AVAILABLE DATA

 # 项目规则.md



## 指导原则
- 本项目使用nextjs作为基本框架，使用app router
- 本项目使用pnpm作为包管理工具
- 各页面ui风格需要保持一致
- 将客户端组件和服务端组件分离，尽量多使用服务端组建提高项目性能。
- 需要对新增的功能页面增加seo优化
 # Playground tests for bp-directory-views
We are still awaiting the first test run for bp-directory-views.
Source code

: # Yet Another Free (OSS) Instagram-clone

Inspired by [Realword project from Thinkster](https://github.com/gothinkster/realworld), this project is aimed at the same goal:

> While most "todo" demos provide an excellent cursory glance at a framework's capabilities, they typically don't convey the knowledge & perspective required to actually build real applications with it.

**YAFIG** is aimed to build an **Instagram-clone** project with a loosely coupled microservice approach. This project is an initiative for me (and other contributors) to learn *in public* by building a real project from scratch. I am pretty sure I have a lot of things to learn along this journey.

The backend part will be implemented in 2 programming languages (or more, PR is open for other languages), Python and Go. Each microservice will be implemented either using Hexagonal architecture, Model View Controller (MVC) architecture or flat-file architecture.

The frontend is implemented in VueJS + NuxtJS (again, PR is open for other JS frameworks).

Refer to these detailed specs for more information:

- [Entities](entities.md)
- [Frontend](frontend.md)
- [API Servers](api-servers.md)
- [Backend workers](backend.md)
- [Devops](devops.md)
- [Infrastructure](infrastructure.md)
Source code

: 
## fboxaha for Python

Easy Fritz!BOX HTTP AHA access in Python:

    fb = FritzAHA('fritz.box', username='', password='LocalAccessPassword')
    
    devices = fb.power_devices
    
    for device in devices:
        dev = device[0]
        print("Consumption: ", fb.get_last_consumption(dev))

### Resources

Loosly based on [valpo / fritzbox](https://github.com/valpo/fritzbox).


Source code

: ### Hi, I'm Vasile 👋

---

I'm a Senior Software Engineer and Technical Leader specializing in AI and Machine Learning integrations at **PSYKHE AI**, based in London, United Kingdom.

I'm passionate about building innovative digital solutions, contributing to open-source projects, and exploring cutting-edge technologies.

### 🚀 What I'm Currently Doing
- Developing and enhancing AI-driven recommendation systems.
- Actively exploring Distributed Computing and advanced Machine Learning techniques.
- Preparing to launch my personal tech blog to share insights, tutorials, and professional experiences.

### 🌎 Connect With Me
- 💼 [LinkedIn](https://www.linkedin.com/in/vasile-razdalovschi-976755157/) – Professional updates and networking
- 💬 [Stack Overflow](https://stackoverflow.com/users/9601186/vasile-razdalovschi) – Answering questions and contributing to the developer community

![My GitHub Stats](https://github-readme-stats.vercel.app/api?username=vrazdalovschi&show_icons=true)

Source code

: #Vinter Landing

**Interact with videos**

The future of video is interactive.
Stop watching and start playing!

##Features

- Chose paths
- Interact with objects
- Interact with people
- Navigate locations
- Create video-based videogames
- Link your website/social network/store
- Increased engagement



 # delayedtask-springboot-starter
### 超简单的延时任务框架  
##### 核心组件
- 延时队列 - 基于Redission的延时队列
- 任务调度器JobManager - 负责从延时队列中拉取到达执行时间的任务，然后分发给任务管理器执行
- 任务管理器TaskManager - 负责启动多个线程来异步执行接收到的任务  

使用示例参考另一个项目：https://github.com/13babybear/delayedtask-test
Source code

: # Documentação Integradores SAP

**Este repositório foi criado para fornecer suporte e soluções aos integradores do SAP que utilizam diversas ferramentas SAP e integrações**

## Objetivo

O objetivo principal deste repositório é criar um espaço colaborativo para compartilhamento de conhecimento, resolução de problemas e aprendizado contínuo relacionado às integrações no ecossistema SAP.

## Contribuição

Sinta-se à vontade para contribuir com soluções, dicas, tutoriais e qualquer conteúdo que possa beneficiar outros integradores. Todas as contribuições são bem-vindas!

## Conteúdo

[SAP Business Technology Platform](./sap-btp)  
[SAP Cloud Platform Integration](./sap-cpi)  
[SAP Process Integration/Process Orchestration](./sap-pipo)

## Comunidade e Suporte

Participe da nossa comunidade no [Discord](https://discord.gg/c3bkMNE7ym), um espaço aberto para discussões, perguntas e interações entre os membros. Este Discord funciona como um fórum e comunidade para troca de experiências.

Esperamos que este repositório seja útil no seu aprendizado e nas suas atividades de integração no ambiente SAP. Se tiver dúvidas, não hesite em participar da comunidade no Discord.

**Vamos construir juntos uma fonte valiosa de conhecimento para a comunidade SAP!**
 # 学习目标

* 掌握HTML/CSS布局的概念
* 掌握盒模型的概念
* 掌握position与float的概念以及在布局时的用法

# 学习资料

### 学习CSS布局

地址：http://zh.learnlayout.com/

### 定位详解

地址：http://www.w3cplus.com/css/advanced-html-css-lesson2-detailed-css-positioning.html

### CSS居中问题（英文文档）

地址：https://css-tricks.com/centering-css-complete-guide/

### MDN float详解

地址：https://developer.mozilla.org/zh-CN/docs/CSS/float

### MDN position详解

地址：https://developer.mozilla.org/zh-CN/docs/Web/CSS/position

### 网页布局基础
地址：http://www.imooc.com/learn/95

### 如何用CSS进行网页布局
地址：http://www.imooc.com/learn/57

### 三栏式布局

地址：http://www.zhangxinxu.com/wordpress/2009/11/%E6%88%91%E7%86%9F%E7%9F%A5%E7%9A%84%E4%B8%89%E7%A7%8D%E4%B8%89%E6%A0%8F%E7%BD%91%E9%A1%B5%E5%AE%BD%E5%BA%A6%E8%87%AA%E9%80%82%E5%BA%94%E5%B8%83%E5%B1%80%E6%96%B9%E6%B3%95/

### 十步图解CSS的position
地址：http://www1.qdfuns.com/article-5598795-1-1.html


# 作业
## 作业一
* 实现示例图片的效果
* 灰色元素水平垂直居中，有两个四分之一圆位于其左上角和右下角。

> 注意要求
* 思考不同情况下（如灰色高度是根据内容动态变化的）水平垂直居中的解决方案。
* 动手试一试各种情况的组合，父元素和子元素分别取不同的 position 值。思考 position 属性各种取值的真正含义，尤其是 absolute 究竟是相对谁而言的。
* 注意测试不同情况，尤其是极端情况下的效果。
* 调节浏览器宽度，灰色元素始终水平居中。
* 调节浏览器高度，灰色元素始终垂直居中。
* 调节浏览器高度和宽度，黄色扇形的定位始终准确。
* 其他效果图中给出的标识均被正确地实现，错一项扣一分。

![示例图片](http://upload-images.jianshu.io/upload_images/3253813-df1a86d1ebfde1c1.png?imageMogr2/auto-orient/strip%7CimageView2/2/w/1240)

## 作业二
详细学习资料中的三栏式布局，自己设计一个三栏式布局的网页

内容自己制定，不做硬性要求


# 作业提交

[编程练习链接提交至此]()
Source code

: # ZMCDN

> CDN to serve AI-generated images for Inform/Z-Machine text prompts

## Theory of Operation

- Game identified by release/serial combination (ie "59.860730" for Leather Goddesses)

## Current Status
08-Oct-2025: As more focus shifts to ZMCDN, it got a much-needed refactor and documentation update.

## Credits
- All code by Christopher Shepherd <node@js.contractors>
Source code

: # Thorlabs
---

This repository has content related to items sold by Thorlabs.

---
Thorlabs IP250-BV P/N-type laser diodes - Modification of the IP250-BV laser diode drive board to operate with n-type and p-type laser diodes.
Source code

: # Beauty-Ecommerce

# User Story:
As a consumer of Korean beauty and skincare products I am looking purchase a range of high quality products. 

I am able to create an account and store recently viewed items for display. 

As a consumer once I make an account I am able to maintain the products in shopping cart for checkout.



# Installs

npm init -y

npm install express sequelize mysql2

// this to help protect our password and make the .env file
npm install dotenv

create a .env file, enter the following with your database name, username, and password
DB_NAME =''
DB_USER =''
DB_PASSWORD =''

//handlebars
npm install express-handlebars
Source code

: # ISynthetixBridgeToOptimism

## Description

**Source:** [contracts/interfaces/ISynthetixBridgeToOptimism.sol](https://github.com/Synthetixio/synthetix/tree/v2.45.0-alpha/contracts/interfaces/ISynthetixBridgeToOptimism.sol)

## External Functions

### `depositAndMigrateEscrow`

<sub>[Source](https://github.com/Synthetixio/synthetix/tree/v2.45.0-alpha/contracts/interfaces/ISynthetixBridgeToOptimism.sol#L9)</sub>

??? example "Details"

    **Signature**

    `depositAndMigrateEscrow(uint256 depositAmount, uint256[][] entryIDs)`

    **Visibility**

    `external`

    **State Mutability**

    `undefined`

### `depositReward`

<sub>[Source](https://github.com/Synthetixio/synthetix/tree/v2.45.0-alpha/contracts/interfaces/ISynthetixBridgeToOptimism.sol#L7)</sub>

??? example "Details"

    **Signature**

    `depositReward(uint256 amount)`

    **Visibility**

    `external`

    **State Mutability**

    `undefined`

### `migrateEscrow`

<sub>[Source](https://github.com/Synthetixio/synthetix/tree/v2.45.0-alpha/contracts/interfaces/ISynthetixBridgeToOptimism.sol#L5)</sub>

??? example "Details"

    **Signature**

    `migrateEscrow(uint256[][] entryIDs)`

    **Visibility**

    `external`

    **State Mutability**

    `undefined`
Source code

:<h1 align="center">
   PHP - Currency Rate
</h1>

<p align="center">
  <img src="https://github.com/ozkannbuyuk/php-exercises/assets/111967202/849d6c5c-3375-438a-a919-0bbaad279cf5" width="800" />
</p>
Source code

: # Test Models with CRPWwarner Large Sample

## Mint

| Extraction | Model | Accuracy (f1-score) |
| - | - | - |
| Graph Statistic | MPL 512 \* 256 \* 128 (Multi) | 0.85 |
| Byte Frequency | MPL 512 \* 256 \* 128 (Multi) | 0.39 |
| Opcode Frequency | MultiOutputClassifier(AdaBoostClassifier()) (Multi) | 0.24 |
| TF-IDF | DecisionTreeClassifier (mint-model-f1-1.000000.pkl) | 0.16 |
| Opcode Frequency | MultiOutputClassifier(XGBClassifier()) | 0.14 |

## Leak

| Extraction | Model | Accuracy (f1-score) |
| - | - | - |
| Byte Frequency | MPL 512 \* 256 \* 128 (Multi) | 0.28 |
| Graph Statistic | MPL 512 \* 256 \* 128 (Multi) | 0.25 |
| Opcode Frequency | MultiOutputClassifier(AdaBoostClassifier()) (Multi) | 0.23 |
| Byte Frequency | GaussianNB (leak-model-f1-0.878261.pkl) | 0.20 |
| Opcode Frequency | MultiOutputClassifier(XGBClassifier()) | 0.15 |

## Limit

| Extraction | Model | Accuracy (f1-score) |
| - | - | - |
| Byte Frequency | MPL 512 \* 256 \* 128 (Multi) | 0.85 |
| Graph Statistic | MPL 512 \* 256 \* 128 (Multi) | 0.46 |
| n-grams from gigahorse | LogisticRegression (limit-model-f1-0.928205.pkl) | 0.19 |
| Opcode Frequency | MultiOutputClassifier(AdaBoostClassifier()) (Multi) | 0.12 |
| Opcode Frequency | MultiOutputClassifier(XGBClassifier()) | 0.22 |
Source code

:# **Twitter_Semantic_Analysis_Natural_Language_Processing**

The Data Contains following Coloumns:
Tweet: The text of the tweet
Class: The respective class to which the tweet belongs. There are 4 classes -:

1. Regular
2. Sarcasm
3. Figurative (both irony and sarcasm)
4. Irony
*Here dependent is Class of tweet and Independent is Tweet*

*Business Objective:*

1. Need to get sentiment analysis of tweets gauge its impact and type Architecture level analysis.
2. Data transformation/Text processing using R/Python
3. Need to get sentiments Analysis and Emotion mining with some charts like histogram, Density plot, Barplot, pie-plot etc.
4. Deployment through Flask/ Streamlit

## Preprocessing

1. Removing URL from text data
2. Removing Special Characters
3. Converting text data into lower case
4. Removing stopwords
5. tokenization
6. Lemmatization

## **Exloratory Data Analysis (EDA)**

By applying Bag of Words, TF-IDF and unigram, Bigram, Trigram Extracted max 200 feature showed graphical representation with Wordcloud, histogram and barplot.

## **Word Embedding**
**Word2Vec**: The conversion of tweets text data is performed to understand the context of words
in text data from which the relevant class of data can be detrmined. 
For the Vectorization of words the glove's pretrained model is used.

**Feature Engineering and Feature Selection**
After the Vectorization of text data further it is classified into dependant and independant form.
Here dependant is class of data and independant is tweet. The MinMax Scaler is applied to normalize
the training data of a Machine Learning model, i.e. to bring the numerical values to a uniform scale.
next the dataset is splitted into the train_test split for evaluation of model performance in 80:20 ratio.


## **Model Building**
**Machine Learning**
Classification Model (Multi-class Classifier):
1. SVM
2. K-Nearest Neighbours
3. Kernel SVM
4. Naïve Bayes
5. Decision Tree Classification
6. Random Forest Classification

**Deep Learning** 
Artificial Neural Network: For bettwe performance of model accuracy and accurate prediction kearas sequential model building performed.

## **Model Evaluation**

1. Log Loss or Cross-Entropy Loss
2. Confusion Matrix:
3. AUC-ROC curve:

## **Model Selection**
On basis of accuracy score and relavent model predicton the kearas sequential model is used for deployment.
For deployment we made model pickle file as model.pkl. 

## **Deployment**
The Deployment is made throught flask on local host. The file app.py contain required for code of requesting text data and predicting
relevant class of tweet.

WORK ITEM
Working through the records above, establish how many lines contain the string "used", and reply with the number by itself.

EXERCISE RESPONSE
2